*Material to process*
────────

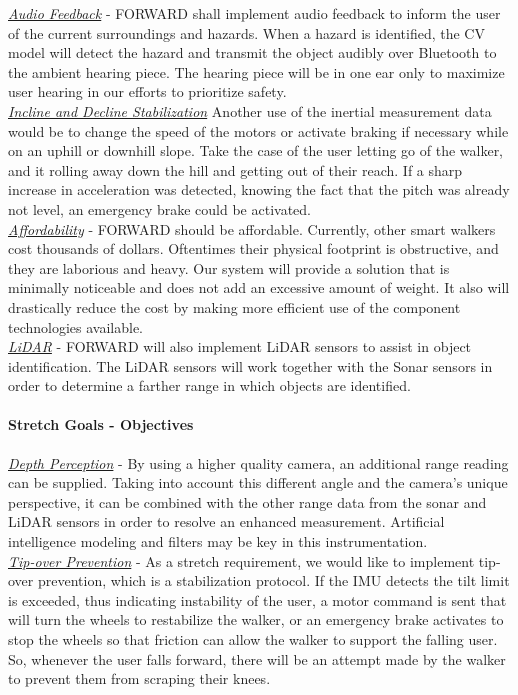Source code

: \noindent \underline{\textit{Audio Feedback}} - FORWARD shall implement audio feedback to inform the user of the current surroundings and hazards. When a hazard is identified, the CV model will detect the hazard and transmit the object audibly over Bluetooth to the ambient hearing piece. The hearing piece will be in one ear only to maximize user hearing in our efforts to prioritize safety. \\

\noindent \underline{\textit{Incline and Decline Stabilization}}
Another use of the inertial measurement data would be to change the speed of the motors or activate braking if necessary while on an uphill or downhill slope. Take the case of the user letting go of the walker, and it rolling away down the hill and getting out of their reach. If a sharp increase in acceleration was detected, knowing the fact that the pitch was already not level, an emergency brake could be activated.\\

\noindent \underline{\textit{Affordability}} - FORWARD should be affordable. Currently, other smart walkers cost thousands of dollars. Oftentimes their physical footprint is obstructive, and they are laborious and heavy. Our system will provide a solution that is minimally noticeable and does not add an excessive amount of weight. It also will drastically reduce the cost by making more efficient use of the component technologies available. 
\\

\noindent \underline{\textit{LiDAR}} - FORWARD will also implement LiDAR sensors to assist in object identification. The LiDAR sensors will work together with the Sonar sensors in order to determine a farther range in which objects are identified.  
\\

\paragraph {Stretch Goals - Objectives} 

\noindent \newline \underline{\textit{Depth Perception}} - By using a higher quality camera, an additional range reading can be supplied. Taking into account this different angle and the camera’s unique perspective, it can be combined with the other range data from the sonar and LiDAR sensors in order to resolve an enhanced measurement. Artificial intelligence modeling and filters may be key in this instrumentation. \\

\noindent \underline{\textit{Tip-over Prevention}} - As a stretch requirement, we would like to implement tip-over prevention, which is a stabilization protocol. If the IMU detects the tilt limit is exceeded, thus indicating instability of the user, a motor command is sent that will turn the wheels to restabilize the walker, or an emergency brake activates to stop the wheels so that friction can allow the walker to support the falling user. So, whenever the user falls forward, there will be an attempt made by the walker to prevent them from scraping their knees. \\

────────

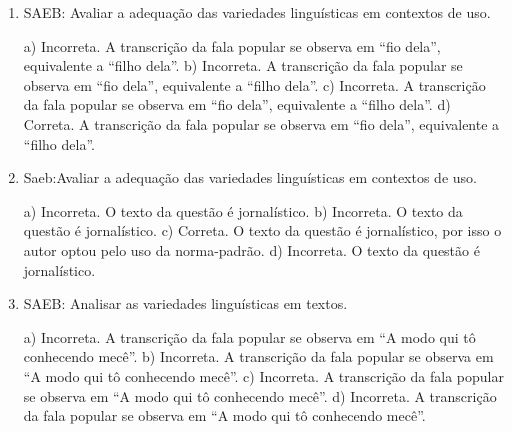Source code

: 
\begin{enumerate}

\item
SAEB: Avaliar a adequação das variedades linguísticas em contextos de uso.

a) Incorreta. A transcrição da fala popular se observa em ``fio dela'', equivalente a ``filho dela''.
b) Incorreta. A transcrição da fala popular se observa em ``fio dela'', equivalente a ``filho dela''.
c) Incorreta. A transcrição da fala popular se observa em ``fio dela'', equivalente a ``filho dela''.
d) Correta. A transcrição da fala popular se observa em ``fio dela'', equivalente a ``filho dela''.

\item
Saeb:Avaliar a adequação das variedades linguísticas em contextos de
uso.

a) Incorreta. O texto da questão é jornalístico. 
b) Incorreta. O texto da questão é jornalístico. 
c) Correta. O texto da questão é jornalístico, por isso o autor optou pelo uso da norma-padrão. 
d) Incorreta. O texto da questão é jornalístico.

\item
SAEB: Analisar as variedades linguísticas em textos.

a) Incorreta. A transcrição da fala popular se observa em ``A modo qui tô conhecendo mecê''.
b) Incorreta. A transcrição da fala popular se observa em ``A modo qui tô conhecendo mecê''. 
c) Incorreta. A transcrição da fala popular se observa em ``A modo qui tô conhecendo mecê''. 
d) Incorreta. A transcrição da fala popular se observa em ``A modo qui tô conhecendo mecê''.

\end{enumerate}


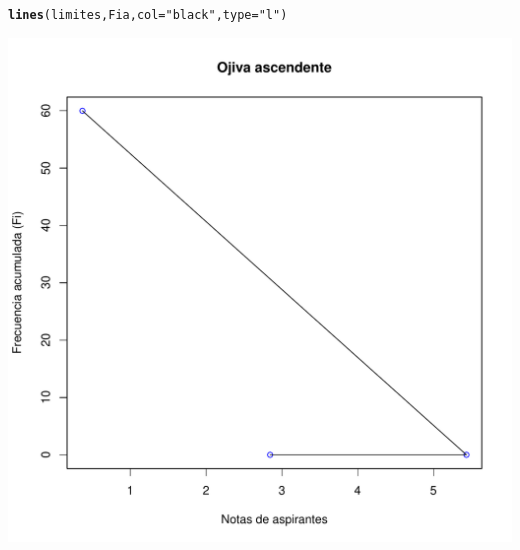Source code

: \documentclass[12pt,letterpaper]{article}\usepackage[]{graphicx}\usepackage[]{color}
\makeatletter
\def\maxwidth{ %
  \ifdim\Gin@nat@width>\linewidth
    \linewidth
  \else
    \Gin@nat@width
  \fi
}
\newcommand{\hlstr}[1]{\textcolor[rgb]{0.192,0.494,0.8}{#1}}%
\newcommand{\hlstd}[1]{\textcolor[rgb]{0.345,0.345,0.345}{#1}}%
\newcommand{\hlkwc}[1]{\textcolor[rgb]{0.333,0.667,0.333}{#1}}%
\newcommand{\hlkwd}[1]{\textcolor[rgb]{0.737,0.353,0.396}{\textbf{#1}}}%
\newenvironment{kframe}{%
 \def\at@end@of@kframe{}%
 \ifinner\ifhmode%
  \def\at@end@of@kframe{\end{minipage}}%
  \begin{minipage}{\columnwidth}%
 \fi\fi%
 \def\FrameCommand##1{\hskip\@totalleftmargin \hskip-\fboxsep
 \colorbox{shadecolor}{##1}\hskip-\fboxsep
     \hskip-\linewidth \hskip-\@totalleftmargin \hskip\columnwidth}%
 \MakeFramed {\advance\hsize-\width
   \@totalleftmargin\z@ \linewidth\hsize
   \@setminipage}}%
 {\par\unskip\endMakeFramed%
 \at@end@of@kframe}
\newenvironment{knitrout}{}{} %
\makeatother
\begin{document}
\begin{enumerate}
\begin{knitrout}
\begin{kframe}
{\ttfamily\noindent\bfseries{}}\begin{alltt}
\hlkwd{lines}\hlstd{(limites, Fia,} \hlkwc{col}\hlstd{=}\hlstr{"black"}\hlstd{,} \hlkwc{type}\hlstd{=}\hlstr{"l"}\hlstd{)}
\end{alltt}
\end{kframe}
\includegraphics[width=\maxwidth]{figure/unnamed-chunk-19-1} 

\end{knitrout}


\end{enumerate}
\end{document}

────────

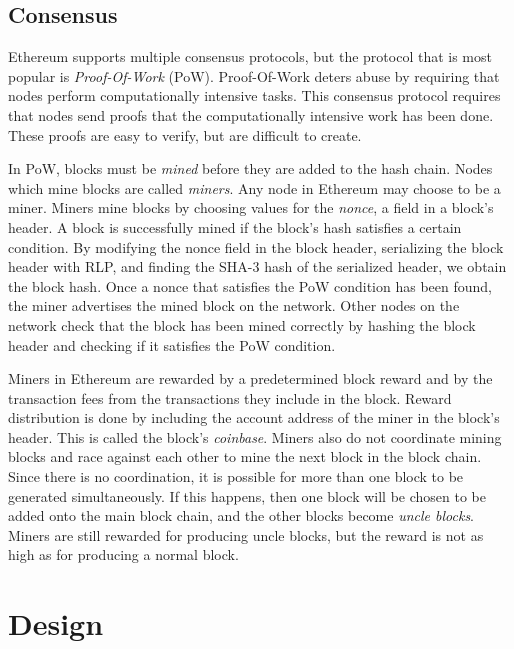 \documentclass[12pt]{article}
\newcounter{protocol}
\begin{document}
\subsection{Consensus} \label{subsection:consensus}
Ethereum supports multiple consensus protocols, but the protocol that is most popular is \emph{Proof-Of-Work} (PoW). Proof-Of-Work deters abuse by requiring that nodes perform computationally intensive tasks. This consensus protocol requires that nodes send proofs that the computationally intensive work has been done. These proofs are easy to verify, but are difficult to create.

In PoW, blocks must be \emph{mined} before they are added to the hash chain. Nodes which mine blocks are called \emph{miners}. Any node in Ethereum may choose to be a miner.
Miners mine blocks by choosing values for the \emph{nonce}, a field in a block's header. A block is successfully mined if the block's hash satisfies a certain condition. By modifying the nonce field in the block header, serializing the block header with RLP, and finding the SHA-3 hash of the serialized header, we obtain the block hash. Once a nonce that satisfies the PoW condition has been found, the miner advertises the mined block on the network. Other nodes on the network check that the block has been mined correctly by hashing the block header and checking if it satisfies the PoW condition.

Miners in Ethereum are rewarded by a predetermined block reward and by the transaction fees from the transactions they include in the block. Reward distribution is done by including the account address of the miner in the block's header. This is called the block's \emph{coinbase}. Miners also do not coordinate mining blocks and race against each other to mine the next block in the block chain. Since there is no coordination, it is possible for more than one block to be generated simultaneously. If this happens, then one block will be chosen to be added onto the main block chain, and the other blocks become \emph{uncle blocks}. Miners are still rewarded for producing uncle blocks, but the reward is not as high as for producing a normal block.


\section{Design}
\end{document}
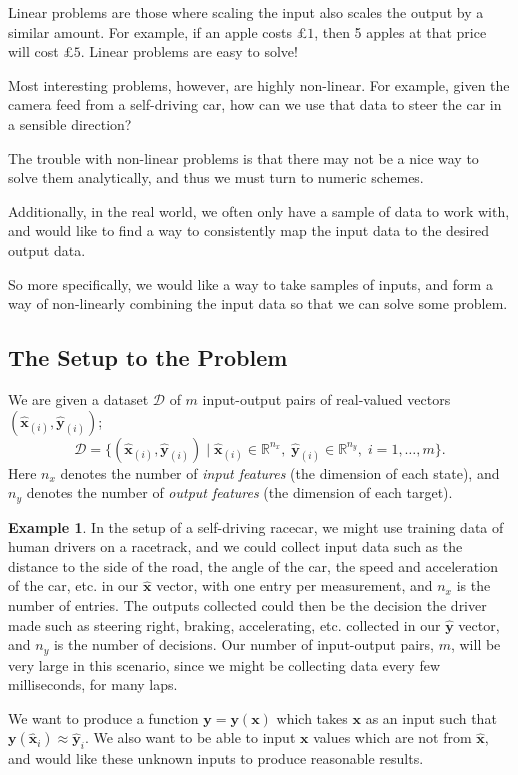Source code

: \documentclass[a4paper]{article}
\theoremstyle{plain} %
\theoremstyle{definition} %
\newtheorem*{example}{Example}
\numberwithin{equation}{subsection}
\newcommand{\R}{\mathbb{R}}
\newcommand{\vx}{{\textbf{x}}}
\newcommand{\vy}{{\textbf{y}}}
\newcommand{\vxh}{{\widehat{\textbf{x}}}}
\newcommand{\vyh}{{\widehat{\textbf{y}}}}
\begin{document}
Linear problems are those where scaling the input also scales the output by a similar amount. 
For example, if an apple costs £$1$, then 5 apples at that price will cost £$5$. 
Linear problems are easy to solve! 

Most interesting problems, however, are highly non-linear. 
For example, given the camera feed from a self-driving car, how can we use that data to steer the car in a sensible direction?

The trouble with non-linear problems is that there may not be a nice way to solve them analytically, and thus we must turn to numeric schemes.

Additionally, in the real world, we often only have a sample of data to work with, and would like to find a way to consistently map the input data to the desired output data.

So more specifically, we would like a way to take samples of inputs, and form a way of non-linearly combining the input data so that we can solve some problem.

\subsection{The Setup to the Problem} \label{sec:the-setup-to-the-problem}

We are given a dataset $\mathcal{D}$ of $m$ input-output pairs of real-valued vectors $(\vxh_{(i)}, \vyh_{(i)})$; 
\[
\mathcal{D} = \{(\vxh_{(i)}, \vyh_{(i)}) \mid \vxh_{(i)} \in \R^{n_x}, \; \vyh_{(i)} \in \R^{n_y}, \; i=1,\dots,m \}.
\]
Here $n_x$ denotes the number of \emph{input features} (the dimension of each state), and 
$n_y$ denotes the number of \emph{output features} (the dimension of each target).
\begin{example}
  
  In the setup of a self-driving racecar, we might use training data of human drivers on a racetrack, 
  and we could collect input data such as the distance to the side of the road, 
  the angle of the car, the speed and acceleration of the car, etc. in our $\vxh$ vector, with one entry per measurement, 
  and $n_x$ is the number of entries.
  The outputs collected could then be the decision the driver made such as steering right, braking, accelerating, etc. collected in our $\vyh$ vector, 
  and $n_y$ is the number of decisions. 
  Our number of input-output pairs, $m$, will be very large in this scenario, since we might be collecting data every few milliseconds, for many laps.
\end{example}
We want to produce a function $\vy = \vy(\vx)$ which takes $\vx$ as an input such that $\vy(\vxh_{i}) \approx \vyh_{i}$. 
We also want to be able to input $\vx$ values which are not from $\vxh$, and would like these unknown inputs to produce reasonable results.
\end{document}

────────

*Task to complete*
Find each line above that contains "textbf", and copy those lines.

*Exercise output*
\newcommand{\hlkwd}[1]{\textcolor[rgb]{0.737,0.353,0.396}{\textbf{#1}}}%
\newcommand{\vx}{{\textbf{x}}}
\newcommand{\vy}{{\textbf{y}}}
\newcommand{\vxh}{{\widehat{\textbf{x}}}}
\newcommand{\vyh}{{\widehat{\textbf{y}}}}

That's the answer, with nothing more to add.